Filling a Co2 tank is a lengthier process compared to HPA. With HPA, a quick- connect hose is attached to the fill nipple, it fills for approximately 15 seconds, the hose is detached and you’re done. With CO2, the tank is attached to a fill station and then partially filled. Once it is partially filled, some of the CO2 must be vented from the tank in order to drive the temperature of the tank down, which will allow more CO2 to be filled in the tank. This fill-vent-fill process is repeated until the tank is full, at which point it is removed from the fill station and reattached to the marker. The entire process takes 1 to 2 minutes, and with no real way to tell how much CO2 is in the tank without weighing it. Another drawback to the CO2 system is that there is no gauge on the tank. You could run out in the middle of a game. A gauge on the HPA tank at least indicates when you are getting low.

Pressure – velocity

The output pressure of a CO2 tank is dictated by the temperature of the tank, and on most markers that will have a drastic effect on your velocity. If the tank gets too hot, the pressure rises which causes your velocity to rise, which could result in your marker shooting above the field paintball speed limit and causing injury, or even damage to the marker. More common than that is when the tank gets too cold, as often happens in cold weather or when firing very quickly. When the marker is firing in automatic or simply firing rapidly, the tank cools as it empties. This causes the output pressure to drop, resulting in a drop in velocity. Losing velocity means your paintballs won’t go as far, and might not even break on target, which is a serious disadvantage.

If you’re in the market for a new tank, and still on the fence between HPA and CO2, I hope this helps inform your decision. There are, of course, many different kinds of HPA and CO2 tanks, with different capacities, shapes, sizes, and price tags. Even if you have made up your mind on getting an HPA or CO2 tank, which tank is right for you is entirely up to your personal preference.


Most paintball gun are capable of operating on either HPA or CO2, but there are a growing number of Milsim paintball gun that are HPA only,  using CO2 would cause damage.

CO2 tanks are not capable of holding AIR, and HPA tanks are not capable of holding CO2 – filling either tank with a gas it is not designed to take is incredibly dangerous. The tanks are not interchangeable, and they are not meant to hold anything but the specific gas they were designed for. Adding oil into the tank can also cause the tank to rupture or burst.

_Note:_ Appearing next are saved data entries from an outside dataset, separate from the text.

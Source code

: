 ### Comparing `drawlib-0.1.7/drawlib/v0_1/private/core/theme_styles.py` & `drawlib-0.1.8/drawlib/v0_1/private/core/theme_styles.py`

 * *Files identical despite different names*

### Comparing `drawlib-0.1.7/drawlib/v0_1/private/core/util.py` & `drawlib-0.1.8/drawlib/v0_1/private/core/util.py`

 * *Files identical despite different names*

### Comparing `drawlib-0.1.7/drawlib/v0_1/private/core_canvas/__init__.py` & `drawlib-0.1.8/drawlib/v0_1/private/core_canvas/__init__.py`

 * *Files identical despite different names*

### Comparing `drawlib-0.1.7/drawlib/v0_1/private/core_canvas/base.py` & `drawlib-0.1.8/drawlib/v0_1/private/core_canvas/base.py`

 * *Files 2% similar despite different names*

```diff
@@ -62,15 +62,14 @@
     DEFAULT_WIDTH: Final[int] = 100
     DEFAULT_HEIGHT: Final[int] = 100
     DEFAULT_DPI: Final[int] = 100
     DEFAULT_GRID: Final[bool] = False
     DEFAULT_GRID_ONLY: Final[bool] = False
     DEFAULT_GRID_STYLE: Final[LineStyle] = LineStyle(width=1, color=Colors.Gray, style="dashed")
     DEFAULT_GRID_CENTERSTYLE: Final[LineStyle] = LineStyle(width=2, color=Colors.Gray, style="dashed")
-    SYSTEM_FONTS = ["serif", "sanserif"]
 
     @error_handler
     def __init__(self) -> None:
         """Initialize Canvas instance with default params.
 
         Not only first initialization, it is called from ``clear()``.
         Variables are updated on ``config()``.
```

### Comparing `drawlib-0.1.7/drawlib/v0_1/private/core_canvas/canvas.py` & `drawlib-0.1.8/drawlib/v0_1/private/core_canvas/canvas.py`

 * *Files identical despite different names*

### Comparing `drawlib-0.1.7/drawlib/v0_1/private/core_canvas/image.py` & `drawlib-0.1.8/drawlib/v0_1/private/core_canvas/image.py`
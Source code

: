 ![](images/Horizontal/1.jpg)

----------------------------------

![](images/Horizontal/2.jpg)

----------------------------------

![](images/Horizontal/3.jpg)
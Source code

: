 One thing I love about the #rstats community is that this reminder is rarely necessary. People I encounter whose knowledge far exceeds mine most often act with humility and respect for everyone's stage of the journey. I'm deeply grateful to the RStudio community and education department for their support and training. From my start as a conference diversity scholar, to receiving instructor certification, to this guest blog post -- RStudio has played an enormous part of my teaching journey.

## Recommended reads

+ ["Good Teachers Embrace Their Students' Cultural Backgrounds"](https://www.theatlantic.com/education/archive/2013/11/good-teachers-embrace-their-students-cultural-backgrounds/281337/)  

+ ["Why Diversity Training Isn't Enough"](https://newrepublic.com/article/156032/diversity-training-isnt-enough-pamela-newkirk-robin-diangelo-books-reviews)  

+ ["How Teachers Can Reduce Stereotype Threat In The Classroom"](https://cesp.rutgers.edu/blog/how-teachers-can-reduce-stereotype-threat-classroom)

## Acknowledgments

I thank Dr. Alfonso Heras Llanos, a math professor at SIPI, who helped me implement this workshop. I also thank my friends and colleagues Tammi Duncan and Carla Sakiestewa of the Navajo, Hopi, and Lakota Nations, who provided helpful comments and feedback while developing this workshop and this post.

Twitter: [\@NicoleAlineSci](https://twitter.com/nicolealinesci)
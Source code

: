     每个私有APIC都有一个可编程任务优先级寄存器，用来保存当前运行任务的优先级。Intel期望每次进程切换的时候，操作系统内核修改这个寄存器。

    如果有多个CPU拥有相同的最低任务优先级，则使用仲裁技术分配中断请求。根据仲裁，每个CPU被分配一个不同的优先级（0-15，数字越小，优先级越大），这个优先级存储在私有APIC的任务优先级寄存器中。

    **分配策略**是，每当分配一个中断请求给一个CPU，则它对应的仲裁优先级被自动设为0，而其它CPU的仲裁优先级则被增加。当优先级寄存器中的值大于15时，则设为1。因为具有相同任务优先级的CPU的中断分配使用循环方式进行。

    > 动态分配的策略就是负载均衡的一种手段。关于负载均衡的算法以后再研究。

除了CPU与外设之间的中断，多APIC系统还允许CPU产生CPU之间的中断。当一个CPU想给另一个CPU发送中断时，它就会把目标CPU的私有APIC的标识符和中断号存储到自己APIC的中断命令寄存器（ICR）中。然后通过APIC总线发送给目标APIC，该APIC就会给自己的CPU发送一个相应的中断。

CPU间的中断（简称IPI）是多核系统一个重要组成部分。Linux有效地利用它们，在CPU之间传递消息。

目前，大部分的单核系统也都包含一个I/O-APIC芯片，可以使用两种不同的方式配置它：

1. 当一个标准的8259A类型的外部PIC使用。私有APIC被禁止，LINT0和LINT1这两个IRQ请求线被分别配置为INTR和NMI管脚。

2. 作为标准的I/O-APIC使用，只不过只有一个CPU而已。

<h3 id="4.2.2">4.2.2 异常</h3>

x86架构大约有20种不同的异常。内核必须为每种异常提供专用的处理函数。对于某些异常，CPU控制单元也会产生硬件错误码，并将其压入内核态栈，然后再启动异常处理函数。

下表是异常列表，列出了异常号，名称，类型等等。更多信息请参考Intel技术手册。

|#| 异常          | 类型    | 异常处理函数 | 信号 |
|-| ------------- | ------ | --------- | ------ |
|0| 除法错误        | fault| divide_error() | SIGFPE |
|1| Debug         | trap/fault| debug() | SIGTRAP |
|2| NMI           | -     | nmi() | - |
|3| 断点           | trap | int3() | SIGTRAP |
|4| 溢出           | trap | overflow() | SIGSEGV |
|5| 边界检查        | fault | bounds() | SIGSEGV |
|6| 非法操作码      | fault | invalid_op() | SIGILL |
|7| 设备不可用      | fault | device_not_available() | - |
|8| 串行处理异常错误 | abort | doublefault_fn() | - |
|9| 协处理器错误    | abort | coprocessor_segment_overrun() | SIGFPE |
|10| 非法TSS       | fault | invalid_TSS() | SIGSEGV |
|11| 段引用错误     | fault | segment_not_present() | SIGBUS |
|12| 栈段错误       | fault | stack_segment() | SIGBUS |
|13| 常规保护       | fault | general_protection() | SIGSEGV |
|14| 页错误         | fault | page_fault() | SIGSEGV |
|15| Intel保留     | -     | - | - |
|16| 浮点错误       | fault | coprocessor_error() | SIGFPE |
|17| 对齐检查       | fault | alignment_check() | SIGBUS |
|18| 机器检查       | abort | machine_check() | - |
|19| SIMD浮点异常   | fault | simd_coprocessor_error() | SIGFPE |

All HPA and CO2 tanks have a shelf life, depending on the type of tank and where it was manufactured. The average life span of steel tanks whether HPA or CO2 is approximately 5 yrs.. Tanks are stamped with a date code that indicates the date of manufacture. It is within 5 yrs. of that date when a tank must be hydrostatically tested.  After a tank is hydroed , it is either discarded or a sticker with a new date is applied to it.

If you are new to the sport it is strongly recommended that you buy a NEW TANK  this will ensure that the tank is not damaged or expired. When used properly CO2 and HPA tanks are perfectly safe, but it is important to remember high pressure that is inside the tank. Using a tank that is past its hydro date, damaged, or improperly filled can be extremely dangerous.